» **Your assignment**:
Only the lines from the first line of the records through the line containing "Modules / Features" belong in the answer. Copy them exactly.

» **Input data**:

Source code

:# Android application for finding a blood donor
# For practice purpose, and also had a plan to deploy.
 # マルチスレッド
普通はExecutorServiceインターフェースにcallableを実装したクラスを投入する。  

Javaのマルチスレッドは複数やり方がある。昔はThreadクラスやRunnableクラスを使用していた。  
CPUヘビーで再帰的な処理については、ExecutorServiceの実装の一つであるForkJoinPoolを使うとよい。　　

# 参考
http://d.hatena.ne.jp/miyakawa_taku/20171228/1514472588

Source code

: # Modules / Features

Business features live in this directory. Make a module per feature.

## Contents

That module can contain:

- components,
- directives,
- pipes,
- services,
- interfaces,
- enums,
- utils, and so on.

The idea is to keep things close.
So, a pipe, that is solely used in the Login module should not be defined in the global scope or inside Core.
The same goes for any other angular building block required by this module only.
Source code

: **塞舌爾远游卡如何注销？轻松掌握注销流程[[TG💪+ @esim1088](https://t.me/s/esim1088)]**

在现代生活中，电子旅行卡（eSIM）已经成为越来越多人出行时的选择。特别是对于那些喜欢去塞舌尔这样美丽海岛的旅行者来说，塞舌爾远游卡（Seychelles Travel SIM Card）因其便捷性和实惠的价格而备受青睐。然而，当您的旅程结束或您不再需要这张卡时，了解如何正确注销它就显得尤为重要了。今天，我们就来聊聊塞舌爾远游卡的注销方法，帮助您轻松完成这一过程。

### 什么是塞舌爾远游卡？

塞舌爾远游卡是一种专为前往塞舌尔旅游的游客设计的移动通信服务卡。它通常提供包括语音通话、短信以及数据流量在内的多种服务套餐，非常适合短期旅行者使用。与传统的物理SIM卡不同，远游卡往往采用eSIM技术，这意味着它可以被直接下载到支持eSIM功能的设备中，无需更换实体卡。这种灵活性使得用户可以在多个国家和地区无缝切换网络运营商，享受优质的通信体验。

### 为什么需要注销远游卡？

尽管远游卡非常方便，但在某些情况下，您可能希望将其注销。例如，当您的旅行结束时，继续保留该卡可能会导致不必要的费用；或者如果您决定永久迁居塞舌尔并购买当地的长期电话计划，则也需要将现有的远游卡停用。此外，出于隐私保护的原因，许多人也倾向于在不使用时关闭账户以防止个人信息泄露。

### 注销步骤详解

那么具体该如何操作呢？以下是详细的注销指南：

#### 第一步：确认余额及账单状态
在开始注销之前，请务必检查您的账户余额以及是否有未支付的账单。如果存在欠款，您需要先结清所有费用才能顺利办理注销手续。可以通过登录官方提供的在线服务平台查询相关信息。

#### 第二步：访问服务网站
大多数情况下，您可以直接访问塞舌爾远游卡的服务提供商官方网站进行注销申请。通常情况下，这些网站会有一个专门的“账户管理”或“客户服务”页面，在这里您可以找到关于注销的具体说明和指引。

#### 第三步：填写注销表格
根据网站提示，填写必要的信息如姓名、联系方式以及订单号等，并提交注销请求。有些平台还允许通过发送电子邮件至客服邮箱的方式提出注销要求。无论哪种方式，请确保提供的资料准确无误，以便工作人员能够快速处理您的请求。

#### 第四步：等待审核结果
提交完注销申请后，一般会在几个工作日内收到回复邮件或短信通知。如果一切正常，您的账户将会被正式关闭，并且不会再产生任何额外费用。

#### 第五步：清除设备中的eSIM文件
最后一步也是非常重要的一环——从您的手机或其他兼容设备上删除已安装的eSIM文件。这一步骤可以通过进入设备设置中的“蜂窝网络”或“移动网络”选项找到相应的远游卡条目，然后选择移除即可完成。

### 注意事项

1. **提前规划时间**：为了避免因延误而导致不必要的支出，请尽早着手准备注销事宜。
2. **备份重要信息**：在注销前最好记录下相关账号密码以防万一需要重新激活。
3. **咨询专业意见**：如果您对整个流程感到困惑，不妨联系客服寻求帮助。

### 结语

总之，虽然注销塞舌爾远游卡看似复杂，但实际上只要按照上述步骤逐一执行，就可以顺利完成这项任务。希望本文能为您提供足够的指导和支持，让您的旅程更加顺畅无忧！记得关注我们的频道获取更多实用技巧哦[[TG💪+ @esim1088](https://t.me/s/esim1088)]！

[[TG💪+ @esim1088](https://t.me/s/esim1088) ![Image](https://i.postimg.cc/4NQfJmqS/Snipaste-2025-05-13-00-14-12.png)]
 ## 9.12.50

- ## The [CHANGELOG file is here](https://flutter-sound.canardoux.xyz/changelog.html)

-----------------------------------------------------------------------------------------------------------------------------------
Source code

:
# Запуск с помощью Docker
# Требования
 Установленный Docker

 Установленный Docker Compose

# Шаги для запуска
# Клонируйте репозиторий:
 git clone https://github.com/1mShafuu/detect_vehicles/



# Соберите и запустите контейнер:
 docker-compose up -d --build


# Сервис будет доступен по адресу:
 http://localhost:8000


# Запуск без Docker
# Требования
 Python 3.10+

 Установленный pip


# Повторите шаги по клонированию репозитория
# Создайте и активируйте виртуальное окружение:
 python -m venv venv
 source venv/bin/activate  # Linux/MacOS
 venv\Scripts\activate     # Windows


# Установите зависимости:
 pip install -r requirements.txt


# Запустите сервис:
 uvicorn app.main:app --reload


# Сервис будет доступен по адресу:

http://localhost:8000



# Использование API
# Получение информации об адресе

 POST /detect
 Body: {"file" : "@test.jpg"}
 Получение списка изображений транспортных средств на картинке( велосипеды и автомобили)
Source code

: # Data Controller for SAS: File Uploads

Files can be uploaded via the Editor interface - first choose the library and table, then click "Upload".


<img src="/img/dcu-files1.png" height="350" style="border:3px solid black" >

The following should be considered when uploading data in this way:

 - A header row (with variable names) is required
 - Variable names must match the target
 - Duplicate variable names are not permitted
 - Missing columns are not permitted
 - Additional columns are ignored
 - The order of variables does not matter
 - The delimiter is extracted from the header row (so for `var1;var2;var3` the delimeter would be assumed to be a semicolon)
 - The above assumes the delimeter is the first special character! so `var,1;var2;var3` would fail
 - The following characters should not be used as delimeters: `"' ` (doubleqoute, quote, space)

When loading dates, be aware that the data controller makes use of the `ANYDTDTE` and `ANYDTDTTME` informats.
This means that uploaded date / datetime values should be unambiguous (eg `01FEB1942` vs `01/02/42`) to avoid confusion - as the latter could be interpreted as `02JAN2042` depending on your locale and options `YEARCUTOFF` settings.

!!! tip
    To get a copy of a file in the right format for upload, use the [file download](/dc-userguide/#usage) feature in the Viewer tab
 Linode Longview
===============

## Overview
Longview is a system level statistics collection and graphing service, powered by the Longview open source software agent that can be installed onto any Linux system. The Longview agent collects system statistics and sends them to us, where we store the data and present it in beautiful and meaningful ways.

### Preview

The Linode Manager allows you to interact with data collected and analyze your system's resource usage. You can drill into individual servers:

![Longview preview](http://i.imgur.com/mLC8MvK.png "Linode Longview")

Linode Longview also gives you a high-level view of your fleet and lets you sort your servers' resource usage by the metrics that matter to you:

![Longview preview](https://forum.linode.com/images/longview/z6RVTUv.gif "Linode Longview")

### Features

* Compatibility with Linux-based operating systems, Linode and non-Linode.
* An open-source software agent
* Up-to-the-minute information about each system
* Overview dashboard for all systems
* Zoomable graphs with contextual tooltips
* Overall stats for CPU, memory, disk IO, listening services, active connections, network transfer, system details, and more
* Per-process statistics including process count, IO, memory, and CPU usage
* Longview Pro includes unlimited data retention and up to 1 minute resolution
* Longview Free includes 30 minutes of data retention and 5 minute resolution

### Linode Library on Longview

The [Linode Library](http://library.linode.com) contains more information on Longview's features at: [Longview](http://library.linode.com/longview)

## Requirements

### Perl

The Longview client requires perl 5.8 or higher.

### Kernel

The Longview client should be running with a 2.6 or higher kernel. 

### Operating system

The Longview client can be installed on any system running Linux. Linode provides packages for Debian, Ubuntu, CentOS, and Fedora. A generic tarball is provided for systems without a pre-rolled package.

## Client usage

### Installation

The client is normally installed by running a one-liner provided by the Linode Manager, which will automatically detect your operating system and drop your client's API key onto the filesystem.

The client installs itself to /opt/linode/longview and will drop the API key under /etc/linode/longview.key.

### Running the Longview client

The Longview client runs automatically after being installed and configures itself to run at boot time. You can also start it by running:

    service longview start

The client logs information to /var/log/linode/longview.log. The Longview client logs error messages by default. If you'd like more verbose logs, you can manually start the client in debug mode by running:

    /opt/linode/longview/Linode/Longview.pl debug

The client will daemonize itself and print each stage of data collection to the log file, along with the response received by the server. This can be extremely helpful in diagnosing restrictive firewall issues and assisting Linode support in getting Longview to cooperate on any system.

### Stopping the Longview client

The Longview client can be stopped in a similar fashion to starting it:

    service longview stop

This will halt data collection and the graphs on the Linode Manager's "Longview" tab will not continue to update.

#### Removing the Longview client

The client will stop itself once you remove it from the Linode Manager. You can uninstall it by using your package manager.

» **Answer for this exercise**:
Source code

:# Android application for finding a blood donor
# For practice purpose, and also had a plan to deploy.
 # マルチスレッド
普通はExecutorServiceインターフェースにcallableを実装したクラスを投入する。  

Javaのマルチスレッドは複数やり方がある。昔はThreadクラスやRunnableクラスを使用していた。  
CPUヘビーで再帰的な処理については、ExecutorServiceの実装の一つであるForkJoinPoolを使うとよい。　　

# 参考
http://d.hatena.ne.jp/miyakawa_taku/20171228/1514472588

Source code

: # Modules / Features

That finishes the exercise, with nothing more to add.